▶ Prompt
An exact copy of all the data is required.

▶ The data
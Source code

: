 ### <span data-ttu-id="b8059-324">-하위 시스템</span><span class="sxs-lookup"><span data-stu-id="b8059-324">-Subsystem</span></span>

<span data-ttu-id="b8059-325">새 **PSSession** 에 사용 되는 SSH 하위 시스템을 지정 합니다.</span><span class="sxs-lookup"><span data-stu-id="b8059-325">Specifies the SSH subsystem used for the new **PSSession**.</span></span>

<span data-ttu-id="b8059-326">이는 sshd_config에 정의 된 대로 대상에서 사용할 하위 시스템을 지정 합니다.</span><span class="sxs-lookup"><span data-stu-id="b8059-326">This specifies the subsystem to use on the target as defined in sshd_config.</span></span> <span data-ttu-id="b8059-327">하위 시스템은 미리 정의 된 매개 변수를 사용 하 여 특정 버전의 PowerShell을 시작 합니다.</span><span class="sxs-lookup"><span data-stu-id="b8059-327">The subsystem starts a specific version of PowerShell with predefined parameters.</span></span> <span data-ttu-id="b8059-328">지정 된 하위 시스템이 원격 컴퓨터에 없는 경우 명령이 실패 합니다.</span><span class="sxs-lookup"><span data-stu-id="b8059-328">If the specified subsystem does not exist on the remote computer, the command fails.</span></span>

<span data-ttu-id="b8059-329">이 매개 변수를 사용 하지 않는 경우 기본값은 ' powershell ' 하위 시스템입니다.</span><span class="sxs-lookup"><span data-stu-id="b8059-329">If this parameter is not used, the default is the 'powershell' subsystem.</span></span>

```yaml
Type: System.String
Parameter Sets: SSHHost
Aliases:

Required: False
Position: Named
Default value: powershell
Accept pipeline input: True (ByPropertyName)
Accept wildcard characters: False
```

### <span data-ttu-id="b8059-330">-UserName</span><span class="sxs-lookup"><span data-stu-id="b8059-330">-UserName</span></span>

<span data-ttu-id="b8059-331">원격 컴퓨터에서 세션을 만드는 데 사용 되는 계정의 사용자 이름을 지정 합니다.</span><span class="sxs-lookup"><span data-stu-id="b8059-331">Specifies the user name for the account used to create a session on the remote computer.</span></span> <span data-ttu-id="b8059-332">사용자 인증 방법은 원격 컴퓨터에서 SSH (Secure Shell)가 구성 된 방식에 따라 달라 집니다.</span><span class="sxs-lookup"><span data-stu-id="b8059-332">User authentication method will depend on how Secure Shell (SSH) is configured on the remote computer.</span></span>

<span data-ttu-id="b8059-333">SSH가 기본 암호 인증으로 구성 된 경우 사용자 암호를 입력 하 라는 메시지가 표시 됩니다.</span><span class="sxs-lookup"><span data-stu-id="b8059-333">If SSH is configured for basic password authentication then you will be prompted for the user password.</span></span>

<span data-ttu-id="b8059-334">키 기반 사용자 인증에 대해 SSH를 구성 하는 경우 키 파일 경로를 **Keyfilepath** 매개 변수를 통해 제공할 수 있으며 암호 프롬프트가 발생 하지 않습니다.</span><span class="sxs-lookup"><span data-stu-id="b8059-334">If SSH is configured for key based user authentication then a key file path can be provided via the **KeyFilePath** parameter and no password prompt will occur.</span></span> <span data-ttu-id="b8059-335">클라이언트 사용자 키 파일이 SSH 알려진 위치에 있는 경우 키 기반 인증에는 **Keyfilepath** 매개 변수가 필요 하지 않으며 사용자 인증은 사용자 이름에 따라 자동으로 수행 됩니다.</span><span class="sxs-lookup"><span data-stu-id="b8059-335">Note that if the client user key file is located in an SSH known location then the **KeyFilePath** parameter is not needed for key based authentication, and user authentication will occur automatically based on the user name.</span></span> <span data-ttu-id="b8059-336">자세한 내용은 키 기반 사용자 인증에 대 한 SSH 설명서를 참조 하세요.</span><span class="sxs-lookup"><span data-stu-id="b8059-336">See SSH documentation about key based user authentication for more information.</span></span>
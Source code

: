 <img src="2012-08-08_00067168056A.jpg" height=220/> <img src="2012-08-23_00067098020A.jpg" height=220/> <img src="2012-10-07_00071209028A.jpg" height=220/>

▶ Task response
Source code

: ### <span data-ttu-id="b8059-324">-하위 시스템</span><span class="sxs-lookup"><span data-stu-id="b8059-324">-Subsystem</span></span>

<span data-ttu-id="b8059-325">새 **PSSession** 에 사용 되는 SSH 하위 시스템을 지정 합니다.</span><span class="sxs-lookup"><span data-stu-id="b8059-325">Specifies the SSH subsystem used for the new **PSSession**.</span></span>

<span data-ttu-id="b8059-326">이는 sshd_config에 정의 된 대로 대상에서 사용할 하위 시스템을 지정 합니다.</span><span class="sxs-lookup"><span data-stu-id="b8059-326">This specifies the subsystem to use on the target as defined in sshd_config.</span></span> <span data-ttu-id="b8059-327">하위 시스템은 미리 정의 된 매개 변수를 사용 하 여 특정 버전의 PowerShell을 시작 합니다.</span><span class="sxs-lookup"><span data-stu-id="b8059-327">The subsystem starts a specific version of PowerShell with predefined parameters.</span></span> <span data-ttu-id="b8059-328">지정 된 하위 시스템이 원격 컴퓨터에 없는 경우 명령이 실패 합니다.</span><span class="sxs-lookup"><span data-stu-id="b8059-328">If the specified subsystem does not exist on the remote computer, the command fails.</span></span>

<span data-ttu-id="b8059-329">이 매개 변수를 사용 하지 않는 경우 기본값은 ' powershell ' 하위 시스템입니다.</span><span class="sxs-lookup"><span data-stu-id="b8059-329">If this parameter is not used, the default is the 'powershell' subsystem.</span></span>

```yaml
Type: System.String
Parameter Sets: SSHHost
Aliases:

Required: False
Position: Named
Default value: powershell
Accept pipeline input: True (ByPropertyName)
Accept wildcard characters: False
```

### <span data-ttu-id="b8059-330">-UserName</span><span class="sxs-lookup"><span data-stu-id="b8059-330">-UserName</span></span>

<span data-ttu-id="b8059-331">원격 컴퓨터에서 세션을 만드는 데 사용 되는 계정의 사용자 이름을 지정 합니다.</span><span class="sxs-lookup"><span data-stu-id="b8059-331">Specifies the user name for the account used to create a session on the remote computer.</span></span> <span data-ttu-id="b8059-332">사용자 인증 방법은 원격 컴퓨터에서 SSH (Secure Shell)가 구성 된 방식에 따라 달라 집니다.</span><span class="sxs-lookup"><span data-stu-id="b8059-332">User authentication method will depend on how Secure Shell (SSH) is configured on the remote computer.</span></span>

<span data-ttu-id="b8059-333">SSH가 기본 암호 인증으로 구성 된 경우 사용자 암호를 입력 하 라는 메시지가 표시 됩니다.</span><span class="sxs-lookup"><span data-stu-id="b8059-333">If SSH is configured for basic password authentication then you will be prompted for the user password.</span></span>

<span data-ttu-id="b8059-334">키 기반 사용자 인증에 대해 SSH를 구성 하는 경우 키 파일 경로를 **Keyfilepath** 매개 변수를 통해 제공할 수 있으며 암호 프롬프트가 발생 하지 않습니다.</span><span class="sxs-lookup"><span data-stu-id="b8059-334">If SSH is configured for key based user authentication then a key file path can be provided via the **KeyFilePath** parameter and no password prompt will occur.</span></span> <span data-ttu-id="b8059-335">클라이언트 사용자 키 파일이 SSH 알려진 위치에 있는 경우 키 기반 인증에는 **Keyfilepath** 매개 변수가 필요 하지 않으며 사용자 인증은 사용자 이름에 따라 자동으로 수행 됩니다.</span><span class="sxs-lookup"><span data-stu-id="b8059-335">Note that if the client user key file is located in an SSH known location then the **KeyFilePath** parameter is not needed for key based authentication, and user authentication will occur automatically based on the user name.</span></span> <span data-ttu-id="b8059-336">자세한 내용은 키 기반 사용자 인증에 대 한 SSH 설명서를 참조 하세요.</span><span class="sxs-lookup"><span data-stu-id="b8059-336">See SSH documentation about key based user authentication for more information.</span></span>
Source code

: <img src="2012-08-08_00067168056A.jpg" height=220/> <img src="2012-08-23_00067098020A.jpg" height=220/> <img src="2012-10-07_00071209028A.jpg" height=220/>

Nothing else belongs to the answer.